Here's the history of the Paris example: https://en.wikipedia.org/wiki/University_of_Paris where there was one, then many, then fewer universities. Answering a question of "what university is referred to by X" depends on why you want to know, there are multiple possible answers. Again it's not the weirdest one, but a good clear example of some issues.
There's a company called Merk, and a company called Merk. Merk is called Merk in the US but MSD outside of it. The other Merk is called Merk outside the US and EMD inside it. Technically one is Merk & Co and used to be part of Merk but later wasn't and due to trademark disputes, which aren't even all resolved yet.

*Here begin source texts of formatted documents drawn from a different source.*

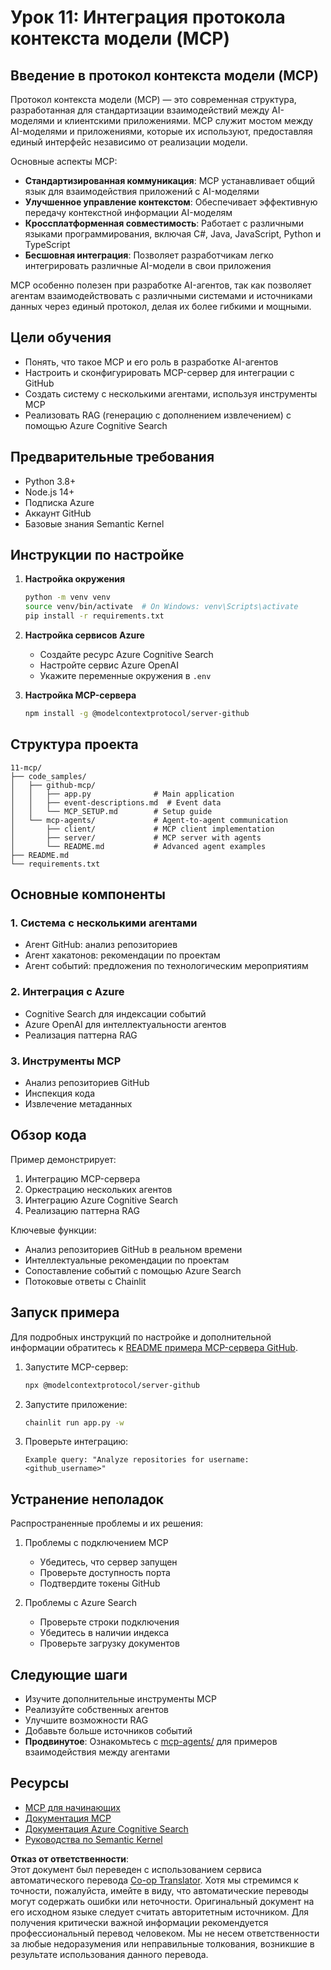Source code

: <!--
CO_OP_TRANSLATOR_METADATA:
{
  "original_hash": "e255edb8423b34b4bba20263ef38f208",
  "translation_date": "2025-08-21T12:08:56+00:00",
  "source_file": "11-mcp/README.md",
  "language_code": "ru"
}
-->
# Урок 11: Интеграция протокола контекста модели (MCP)

## Введение в протокол контекста модели (MCP)

Протокол контекста модели (MCP) — это современная структура, разработанная для стандартизации взаимодействий между AI-моделями и клиентскими приложениями. MCP служит мостом между AI-моделями и приложениями, которые их используют, предоставляя единый интерфейс независимо от реализации модели.

Основные аспекты MCP:

- **Стандартизированная коммуникация**: MCP устанавливает общий язык для взаимодействия приложений с AI-моделями
- **Улучшенное управление контекстом**: Обеспечивает эффективную передачу контекстной информации AI-моделям
- **Кроссплатформенная совместимость**: Работает с различными языками программирования, включая C#, Java, JavaScript, Python и TypeScript
- **Бесшовная интеграция**: Позволяет разработчикам легко интегрировать различные AI-модели в свои приложения

MCP особенно полезен при разработке AI-агентов, так как позволяет агентам взаимодействовать с различными системами и источниками данных через единый протокол, делая их более гибкими и мощными.

## Цели обучения
- Понять, что такое MCP и его роль в разработке AI-агентов
- Настроить и сконфигурировать MCP-сервер для интеграции с GitHub
- Создать систему с несколькими агентами, используя инструменты MCP
- Реализовать RAG (генерацию с дополнением извлечением) с помощью Azure Cognitive Search

## Предварительные требования
- Python 3.8+
- Node.js 14+
- Подписка Azure
- Аккаунт GitHub
- Базовые знания Semantic Kernel

## Инструкции по настройке

1. **Настройка окружения**
   ```bash
   python -m venv venv
   source venv/bin/activate  # On Windows: venv\Scripts\activate
   pip install -r requirements.txt
   ```

2. **Настройка сервисов Azure**
   - Создайте ресурс Azure Cognitive Search
   - Настройте сервис Azure OpenAI
   - Укажите переменные окружения в `.env`

3. **Настройка MCP-сервера**
   ```bash
   npm install -g @modelcontextprotocol/server-github
   ```

## Структура проекта

```
11-mcp/
├── code_samples/
│   ├── github-mcp/
│   │   ├── app.py              # Main application
│   │   ├── event-descriptions.md  # Event data
│   │   └── MCP_SETUP.md        # Setup guide
│   └── mcp-agents/             # Agent-to-agent communication
│       ├── client/             # MCP client implementation
│       ├── server/             # MCP server with agents
│       └── README.md           # Advanced agent examples
├── README.md
└── requirements.txt
```

## Основные компоненты

### 1. Система с несколькими агентами
- Агент GitHub: анализ репозиториев
- Агент хакатонов: рекомендации по проектам
- Агент событий: предложения по технологическим мероприятиям

### 2. Интеграция с Azure
- Cognitive Search для индексации событий
- Azure OpenAI для интеллектуальности агентов
- Реализация паттерна RAG

### 3. Инструменты MCP
- Анализ репозиториев GitHub
- Инспекция кода
- Извлечение метаданных

## Обзор кода

Пример демонстрирует:
1. Интеграцию MCP-сервера
2. Оркестрацию нескольких агентов
3. Интеграцию Azure Cognitive Search
4. Реализацию паттерна RAG

Ключевые функции:
- Анализ репозиториев GitHub в реальном времени
- Интеллектуальные рекомендации по проектам
- Сопоставление событий с помощью Azure Search
- Потоковые ответы с Chainlit

## Запуск примера

Для подробных инструкций по настройке и дополнительной информации обратитесь к [README примера MCP-сервера GitHub](./code_samples/github-mcp/README.md).

1. Запустите MCP-сервер:
   ```bash
   npx @modelcontextprotocol/server-github
   ```

2. Запустите приложение:
   ```bash
   chainlit run app.py -w
   ```

3. Проверьте интеграцию:
   ```
   Example query: "Analyze repositories for username: <github_username>"
   ```

## Устранение неполадок

Распространенные проблемы и их решения:
1. Проблемы с подключением MCP
   - Убедитесь, что сервер запущен
   - Проверьте доступность порта
   - Подтвердите токены GitHub

2. Проблемы с Azure Search
   - Проверьте строки подключения
   - Убедитесь в наличии индекса
   - Проверьте загрузку документов

## Следующие шаги
- Изучите дополнительные инструменты MCP
- Реализуйте собственных агентов
- Улучшите возможности RAG
- Добавьте больше источников событий
- **Продвинутое**: Ознакомьтесь с [mcp-agents/](../../../11-mcp/code_samples/mcp-agents) для примеров взаимодействия между агентами

## Ресурсы
- [MCP для начинающих](https://aka.ms/mcp-for-beginners)  
- [Документация MCP](https://github.com/microsoft/semantic-kernel/tree/main/python/semantic-kernel/semantic_kernel/connectors/mcp)
- [Документация Azure Cognitive Search](https://learn.microsoft.com/azure/search/)
- [Руководства по Semantic Kernel](https://learn.microsoft.com/semantic-kernel/)

**Отказ от ответственности**:  
Этот документ был переведен с использованием сервиса автоматического перевода [Co-op Translator](https://github.com/Azure/co-op-translator). Хотя мы стремимся к точности, пожалуйста, имейте в виду, что автоматические переводы могут содержать ошибки или неточности. Оригинальный документ на его исходном языке следует считать авторитетным источником. Для получения критически важной информации рекомендуется профессиональный перевод человеком. Мы не несем ответственности за любые недоразумения или неправильные толкования, возникшие в результате использования данного перевода.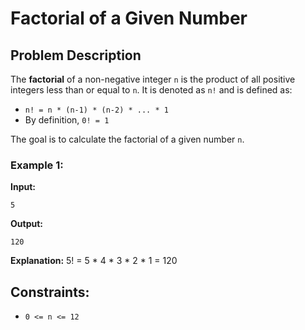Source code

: # Factorial of a Given Number

## Problem Description

The **factorial** of a non-negative integer `n` is the product of all positive integers less than or equal to `n`. It is denoted as `n!` and is defined as:

- `n! = n * (n-1) * (n-2) * ... * 1`
- By definition, `0! = 1`

The goal is to calculate the factorial of a given number `n`.

### Example 1:

**Input:**
```
5
```

**Output:**
```
120
```
**Explanation:**
5! = 5 * 4 * 3 * 2 * 1 = 120

## Constraints:
- `0 <= n <= 12`


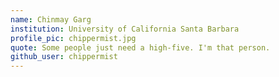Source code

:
 ```yaml
---
name: Chinmay Garg
institution: University of California Santa Barbara
profile_pic: chippermist.jpg
quote: Some people just need a high-five. I'm that person.
github_user: chippermist
---
```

This is an area I think LLMs actually have a space to step in, we have tried perfectly modelling everything so we can let computers which have no ability to manage ambiguity answer some questions. We have tried barely modelling anything and letting humans figure out the rest, as they're typically pretty poor at crafting the code, and that has issues. We ended up settling largely on spending a bunch of human time modelling some things, then other humans building tooling around them to answer specific questions by writing the code, and a third set who get to actually ask the questions.
LLMs can manage ambiguity, and they can also do more technical code based things. We haven't really historically had things that could manage ambiguity like this for arbitrary tasks without lots of expensive human time.
I am now wondering if anyone has done a graph db where the edges are embedding vectors rather than strict terms.